So-called “baby carrots” sold in supermarkets are simply carrot pegs, not nubile taproots.
Cauliflower was first grown in the Levant and introduced into Europe long after the fall of the Roman Empire. Brought to Italy toward the end of the 15th century, cauliflower was cultivated across Europe by the close of the 16th century.
Cauliflower is popular as a winter vegetable; historically more highly valued than broccoli because of its elegant, snowy white florets. Cauliflower is a staple of Indian cuisine.
Befitting its place in the cabbage family, cauliflower is nutritionally dense. As with broccoli, the nutritional value of cauliflower is best preserved by not overcooking.

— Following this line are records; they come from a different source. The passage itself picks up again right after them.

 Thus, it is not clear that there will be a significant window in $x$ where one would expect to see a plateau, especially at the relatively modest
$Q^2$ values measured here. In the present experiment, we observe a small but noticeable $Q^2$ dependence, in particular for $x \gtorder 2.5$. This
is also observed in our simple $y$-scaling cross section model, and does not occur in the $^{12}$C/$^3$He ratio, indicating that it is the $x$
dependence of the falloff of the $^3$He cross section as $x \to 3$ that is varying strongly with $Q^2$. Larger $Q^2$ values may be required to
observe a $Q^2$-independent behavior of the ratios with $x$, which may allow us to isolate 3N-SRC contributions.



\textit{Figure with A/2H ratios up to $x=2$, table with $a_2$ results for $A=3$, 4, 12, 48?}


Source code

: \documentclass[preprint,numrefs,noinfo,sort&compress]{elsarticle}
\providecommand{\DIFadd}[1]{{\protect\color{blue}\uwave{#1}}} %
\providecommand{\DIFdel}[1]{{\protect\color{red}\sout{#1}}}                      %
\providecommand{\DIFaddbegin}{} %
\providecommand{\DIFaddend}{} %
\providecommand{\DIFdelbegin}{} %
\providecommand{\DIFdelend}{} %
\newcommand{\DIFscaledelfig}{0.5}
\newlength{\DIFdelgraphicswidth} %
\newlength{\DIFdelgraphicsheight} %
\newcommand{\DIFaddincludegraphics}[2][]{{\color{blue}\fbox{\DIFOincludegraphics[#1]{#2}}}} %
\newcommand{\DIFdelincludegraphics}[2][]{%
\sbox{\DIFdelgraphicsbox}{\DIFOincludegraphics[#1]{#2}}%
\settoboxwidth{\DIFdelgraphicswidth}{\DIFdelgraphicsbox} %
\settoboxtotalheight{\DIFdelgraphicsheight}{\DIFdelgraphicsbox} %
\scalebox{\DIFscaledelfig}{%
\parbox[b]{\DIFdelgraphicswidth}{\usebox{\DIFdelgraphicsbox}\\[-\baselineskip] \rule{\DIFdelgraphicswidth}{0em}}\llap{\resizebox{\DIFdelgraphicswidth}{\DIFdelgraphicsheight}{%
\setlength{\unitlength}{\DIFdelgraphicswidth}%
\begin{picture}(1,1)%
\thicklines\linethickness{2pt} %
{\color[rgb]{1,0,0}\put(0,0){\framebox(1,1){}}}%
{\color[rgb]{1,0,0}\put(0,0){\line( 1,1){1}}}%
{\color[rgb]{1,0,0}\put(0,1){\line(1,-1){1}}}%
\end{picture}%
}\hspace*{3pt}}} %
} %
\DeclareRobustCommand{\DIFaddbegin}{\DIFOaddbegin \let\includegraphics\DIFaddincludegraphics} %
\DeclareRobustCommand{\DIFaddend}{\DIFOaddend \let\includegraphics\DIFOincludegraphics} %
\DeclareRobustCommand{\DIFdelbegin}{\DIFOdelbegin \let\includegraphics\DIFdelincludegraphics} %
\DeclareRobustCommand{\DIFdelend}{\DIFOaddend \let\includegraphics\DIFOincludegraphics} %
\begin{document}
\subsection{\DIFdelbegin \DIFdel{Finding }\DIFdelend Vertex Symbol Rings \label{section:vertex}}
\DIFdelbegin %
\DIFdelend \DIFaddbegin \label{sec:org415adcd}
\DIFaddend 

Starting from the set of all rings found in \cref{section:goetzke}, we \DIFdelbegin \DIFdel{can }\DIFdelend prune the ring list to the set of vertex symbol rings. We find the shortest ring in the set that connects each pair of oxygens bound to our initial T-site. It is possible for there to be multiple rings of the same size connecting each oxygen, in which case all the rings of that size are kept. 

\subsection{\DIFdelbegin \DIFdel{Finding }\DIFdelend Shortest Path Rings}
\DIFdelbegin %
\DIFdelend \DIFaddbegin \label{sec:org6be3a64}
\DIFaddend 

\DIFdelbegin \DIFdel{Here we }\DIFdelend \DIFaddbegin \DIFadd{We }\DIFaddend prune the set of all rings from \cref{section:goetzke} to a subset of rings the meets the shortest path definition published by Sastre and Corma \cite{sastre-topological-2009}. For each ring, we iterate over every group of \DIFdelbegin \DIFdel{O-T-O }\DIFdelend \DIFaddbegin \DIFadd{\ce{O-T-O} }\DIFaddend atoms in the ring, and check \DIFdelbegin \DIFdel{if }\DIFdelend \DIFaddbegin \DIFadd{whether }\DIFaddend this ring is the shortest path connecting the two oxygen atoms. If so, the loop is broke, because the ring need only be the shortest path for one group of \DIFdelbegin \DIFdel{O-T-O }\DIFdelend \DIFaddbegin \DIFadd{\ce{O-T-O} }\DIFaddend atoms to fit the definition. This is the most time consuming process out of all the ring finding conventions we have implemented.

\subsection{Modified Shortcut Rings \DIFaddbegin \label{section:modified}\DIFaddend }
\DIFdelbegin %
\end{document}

There are 5 elements: earth, air, fire, water, and garlic. ~ French chef Louis Diat
A close relative of the onion, garlic is a most odiferous root vegetable thanks to its high sulfur content. Garlic’s potency has been an inspiration throughout history, inspiring myths and superstitions.
Garlic has been consumed by people for at least 7,000 years. The ancient Egyptians revered garlic, even using it during the mummification process.
In ancient Greece and Rome, garlic was believed to provide strength and vitality. Roman generals planted garlic fields in conquered countries to confer courage on the battlefield. Owing to its smell and association with magic, garlic was often shunned by the Roman aristocracy. But it was eaten by plebeians and fed to slaves and troops. Julius Caesar bucked tradition by consuming garlic with abandon.
Medieval Greek travelers would disguise their travel route by leaving garlic at crossroads so that demons could not follow them. Muhammad wrote of garlic sprouting where the devil trod after being cast out of the Garden of Eden. These myths may have been the source of inspiration for garlic warding off the vampires that arose during the Middle Ages in Transylvania, Romania.
Several traditional European cultures have considered garlic a potent white magic. In the Philippines, folklore tells of garlic having the power to drive away evil spirits.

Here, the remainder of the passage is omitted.